### STUDY MATERIAL
###
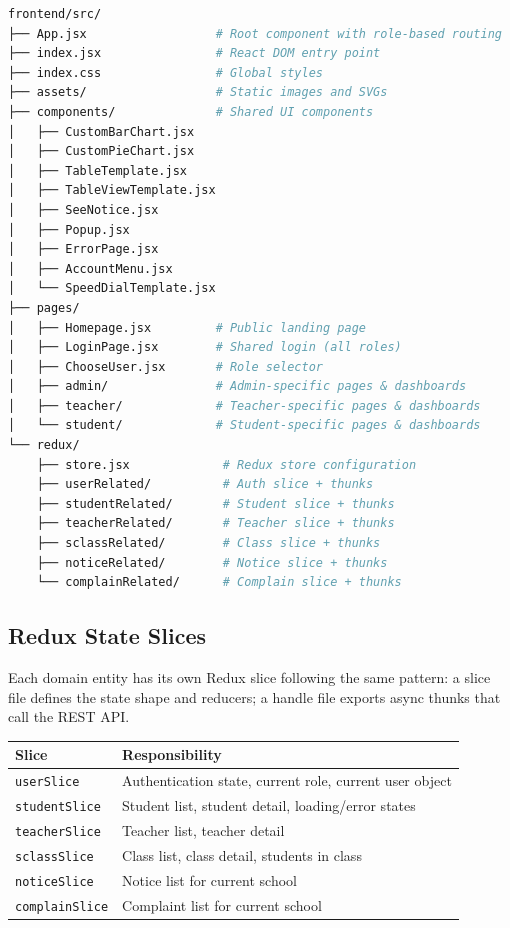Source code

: \documentclass[12pt,a4paper]{report}
\begin{document}
\begin{lstlisting}[language=bash, caption=Frontend source tree]
frontend/src/
├── App.jsx                  # Root component with role-based routing
├── index.jsx                # React DOM entry point
├── index.css                # Global styles
├── assets/                  # Static images and SVGs
├── components/              # Shared UI components
│   ├── CustomBarChart.jsx
│   ├── CustomPieChart.jsx
│   ├── TableTemplate.jsx
│   ├── TableViewTemplate.jsx
│   ├── SeeNotice.jsx
│   ├── Popup.jsx
│   ├── ErrorPage.jsx
│   ├── AccountMenu.jsx
│   └── SpeedDialTemplate.jsx
├── pages/
│   ├── Homepage.jsx         # Public landing page
│   ├── LoginPage.jsx        # Shared login (all roles)
│   ├── ChooseUser.jsx       # Role selector
│   ├── admin/               # Admin-specific pages & dashboards
│   ├── teacher/             # Teacher-specific pages & dashboards
│   └── student/             # Student-specific pages & dashboards
└── redux/
    ├── store.jsx             # Redux store configuration
    ├── userRelated/          # Auth slice + thunks
    ├── studentRelated/       # Student slice + thunks
    ├── teacherRelated/       # Teacher slice + thunks
    ├── sclassRelated/        # Class slice + thunks
    ├── noticeRelated/        # Notice slice + thunks
    └── complainRelated/      # Complain slice + thunks
\end{lstlisting}

\subsection{Redux State Slices}

Each domain entity has its own Redux slice following the same pattern: a slice file defines the state shape and reducers; a handle file exports async thunks that call the REST API.

\begin{longtable}{@{}p{4.5cm}p{9.5cm}@{}}
  \toprule
  \textbf{Slice} & \textbf{Responsibility} \\
  \midrule
  \endhead
  \texttt{userSlice} & Authentication state, current role, current user object \\[4pt]
  \texttt{studentSlice} & Student list, student detail, loading/error states \\[4pt]
  \texttt{teacherSlice} & Teacher list, teacher detail \\[4pt]
  \texttt{sclassSlice} & Class list, class detail, students in class \\[4pt]
  \texttt{noticeSlice} & Notice list for current school \\[4pt]
  \texttt{complainSlice} & Complaint list for current school \\
  \bottomrule
\end{longtable}
\end{document}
###
### TASK PROMPT
Give only the lines from the one holding "# Role selector" through the one holding "teacher detail \\[4pt]", each restated exactly as it appears above.

### ANSWER TO THE EXERCISE
│   ├── ChooseUser.jsx       # Role selector
│   ├── admin/               # Admin-specific pages & dashboards
│   ├── teacher/             # Teacher-specific pages & dashboards
│   └── student/             # Student-specific pages & dashboards
└── redux/
    ├── store.jsx             # Redux store configuration
    ├── userRelated/          # Auth slice + thunks
    ├── studentRelated/       # Student slice + thunks
    ├── teacherRelated/       # Teacher slice + thunks
    ├── sclassRelated/        # Class slice + thunks
    ├── noticeRelated/        # Notice slice + thunks
    └── complainRelated/      # Complain slice + thunks
\end{lstlisting}

\subsection{Redux State Slices}

Each domain entity has its own Redux slice following the same pattern: a slice file defines the state shape and reducers; a handle file exports async thunks that call the REST API.

\begin{longtable}{@{}p{4.5cm}p{9.5cm}@{}}
  \toprule
  \textbf{Slice} & \textbf{Responsibility} \\
  \midrule
  \endhead
  \texttt{userSlice} & Authentication state, current role, current user object \\[4pt]
  \texttt{studentSlice} & Student list, student detail, loading/error states \\[4pt]
  \texttt{teacherSlice} & Teacher list, teacher detail \\[4pt]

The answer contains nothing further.